WHAT THE TASK ASKS — Could you return all of the records exactly, minus their images?

SOURCE INFORMATION —
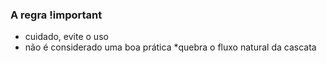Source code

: ### A regra !important

* cuidado, evite o uso
* não é considerado uma boa prática
*quebra o fluxo natural da cascata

FINAL ANSWER —
Source code

: ### A regra !important

* cuidado, evite o uso
* não é considerado uma boa prática
*quebra o fluxo natural da cascata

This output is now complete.